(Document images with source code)
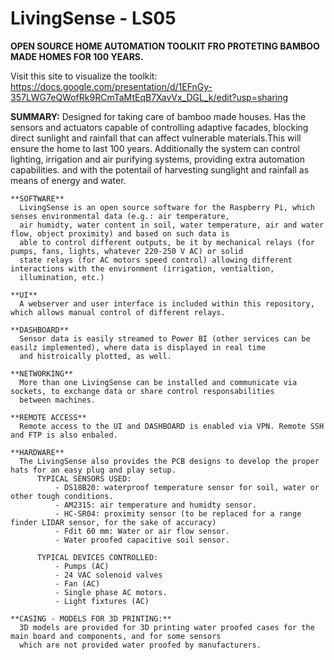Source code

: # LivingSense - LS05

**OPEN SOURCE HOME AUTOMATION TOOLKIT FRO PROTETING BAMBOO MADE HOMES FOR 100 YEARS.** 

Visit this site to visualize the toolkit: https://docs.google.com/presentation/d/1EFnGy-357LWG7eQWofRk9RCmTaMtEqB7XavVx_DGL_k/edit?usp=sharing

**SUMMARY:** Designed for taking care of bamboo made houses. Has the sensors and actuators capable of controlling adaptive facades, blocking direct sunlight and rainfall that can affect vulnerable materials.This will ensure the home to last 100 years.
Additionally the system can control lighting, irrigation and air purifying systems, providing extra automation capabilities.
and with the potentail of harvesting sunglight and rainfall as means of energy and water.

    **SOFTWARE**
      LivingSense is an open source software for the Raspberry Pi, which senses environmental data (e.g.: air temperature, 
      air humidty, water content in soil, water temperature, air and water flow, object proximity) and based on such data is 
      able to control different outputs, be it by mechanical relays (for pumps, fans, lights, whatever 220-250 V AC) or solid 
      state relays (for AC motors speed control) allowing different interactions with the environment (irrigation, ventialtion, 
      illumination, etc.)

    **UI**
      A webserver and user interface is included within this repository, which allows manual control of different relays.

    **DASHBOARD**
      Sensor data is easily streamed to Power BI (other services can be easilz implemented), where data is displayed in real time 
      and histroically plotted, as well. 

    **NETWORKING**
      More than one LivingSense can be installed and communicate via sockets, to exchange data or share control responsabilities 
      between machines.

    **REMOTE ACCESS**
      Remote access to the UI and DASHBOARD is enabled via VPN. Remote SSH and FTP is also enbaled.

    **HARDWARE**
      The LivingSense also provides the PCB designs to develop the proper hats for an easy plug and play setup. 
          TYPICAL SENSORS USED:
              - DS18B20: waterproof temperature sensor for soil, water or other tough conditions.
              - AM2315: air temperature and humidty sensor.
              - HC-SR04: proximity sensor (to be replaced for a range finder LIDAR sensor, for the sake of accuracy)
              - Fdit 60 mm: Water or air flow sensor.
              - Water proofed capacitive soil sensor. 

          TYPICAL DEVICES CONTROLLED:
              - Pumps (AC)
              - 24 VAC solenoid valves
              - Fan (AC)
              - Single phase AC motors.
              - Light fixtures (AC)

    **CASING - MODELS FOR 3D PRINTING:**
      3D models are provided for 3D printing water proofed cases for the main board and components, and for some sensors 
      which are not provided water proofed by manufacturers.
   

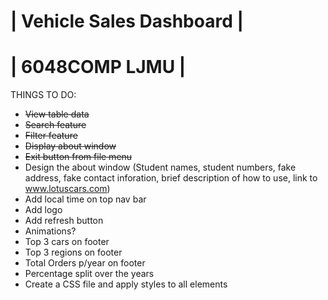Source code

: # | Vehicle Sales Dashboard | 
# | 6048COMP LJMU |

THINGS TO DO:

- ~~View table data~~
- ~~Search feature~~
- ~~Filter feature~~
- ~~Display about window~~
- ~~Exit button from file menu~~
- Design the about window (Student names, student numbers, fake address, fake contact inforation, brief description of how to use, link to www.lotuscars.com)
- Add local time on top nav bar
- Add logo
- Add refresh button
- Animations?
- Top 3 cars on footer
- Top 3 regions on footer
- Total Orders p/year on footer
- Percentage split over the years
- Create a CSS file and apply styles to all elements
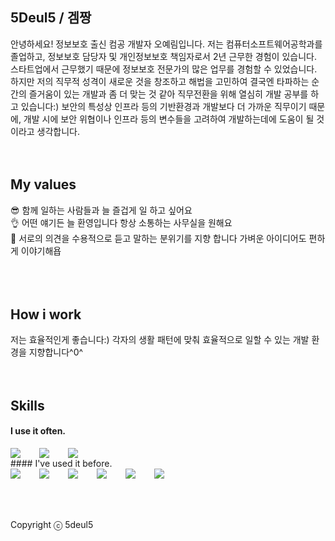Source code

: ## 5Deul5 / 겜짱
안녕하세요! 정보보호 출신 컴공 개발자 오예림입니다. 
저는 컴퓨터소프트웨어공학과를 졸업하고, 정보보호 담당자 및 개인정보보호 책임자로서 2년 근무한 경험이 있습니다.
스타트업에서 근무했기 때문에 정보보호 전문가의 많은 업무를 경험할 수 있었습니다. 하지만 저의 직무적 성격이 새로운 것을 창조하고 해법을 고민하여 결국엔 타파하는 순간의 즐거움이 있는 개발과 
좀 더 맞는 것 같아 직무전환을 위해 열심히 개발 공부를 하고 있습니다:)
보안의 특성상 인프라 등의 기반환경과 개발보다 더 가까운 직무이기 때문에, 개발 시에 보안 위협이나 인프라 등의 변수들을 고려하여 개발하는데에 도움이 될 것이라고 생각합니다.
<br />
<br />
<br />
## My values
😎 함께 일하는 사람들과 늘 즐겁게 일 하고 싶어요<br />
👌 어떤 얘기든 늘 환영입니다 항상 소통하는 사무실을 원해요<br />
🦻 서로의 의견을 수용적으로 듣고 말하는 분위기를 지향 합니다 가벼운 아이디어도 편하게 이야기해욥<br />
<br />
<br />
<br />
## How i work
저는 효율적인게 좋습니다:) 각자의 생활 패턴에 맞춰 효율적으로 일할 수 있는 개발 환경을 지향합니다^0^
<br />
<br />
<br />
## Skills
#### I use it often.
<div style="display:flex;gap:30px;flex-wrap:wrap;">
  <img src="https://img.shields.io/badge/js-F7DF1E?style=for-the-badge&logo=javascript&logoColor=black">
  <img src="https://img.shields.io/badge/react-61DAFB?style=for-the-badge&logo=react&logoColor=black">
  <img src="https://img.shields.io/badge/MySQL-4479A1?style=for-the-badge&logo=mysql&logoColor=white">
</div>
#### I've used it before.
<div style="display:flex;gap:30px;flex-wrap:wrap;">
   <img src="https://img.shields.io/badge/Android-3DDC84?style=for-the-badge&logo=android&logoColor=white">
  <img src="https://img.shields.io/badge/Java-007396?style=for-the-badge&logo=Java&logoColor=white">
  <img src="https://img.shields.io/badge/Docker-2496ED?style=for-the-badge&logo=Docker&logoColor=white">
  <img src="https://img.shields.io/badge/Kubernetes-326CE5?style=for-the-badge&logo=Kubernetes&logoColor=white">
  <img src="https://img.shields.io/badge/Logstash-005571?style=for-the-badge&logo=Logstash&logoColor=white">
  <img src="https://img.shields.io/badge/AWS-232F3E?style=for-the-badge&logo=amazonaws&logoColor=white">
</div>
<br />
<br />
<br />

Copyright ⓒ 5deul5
==
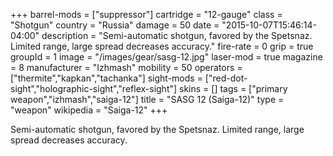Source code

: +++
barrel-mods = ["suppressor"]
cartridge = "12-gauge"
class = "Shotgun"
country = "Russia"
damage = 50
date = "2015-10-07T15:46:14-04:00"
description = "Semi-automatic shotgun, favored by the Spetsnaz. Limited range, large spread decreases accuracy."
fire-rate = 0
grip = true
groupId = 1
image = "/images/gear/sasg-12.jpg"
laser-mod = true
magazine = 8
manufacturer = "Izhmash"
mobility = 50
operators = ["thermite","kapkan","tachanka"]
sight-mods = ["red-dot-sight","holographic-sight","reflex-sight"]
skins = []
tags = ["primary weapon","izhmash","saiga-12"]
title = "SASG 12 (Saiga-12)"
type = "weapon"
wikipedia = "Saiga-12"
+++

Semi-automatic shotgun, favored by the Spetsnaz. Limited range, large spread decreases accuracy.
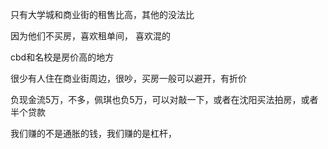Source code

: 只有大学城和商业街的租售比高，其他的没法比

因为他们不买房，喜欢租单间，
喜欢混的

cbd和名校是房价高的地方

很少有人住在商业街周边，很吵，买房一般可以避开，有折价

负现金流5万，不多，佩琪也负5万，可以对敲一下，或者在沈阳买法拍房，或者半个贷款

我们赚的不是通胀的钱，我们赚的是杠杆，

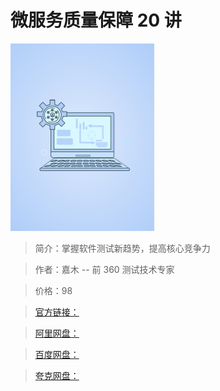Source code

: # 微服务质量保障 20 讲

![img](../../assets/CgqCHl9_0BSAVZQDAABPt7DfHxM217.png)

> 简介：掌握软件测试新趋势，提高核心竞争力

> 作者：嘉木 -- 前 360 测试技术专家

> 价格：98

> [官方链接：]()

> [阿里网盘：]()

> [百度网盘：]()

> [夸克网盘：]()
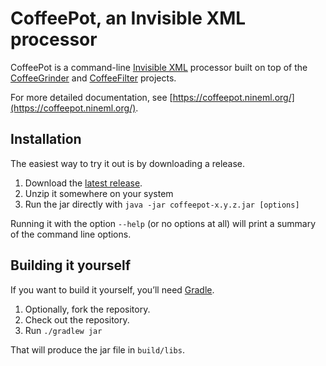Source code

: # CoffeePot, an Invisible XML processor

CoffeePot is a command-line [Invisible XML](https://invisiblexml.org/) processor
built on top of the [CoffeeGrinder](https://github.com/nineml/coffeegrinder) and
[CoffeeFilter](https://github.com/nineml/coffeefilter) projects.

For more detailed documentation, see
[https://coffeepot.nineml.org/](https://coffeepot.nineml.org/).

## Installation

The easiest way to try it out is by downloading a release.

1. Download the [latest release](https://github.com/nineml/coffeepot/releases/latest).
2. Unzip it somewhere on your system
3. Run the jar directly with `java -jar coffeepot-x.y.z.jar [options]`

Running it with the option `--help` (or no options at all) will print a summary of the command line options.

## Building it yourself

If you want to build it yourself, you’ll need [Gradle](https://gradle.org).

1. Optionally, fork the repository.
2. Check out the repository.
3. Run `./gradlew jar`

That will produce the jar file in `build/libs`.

> [Your instructions]: Out of the entries, pull every line that mentions "data".

> [Final answer]:
      LivingSense is an open source software for the Raspberry Pi, which senses environmental data (e.g.: air temperature, 
      air humidty, water content in soil, water temperature, air and water flow, object proximity) and based on such data is 
      Sensor data is easily streamed to Power BI (other services can be easilz implemented), where data is displayed in real time 
      More than one LivingSense can be installed and communicate via sockets, to exchange data or share control responsabilities 
- ~~View table data~~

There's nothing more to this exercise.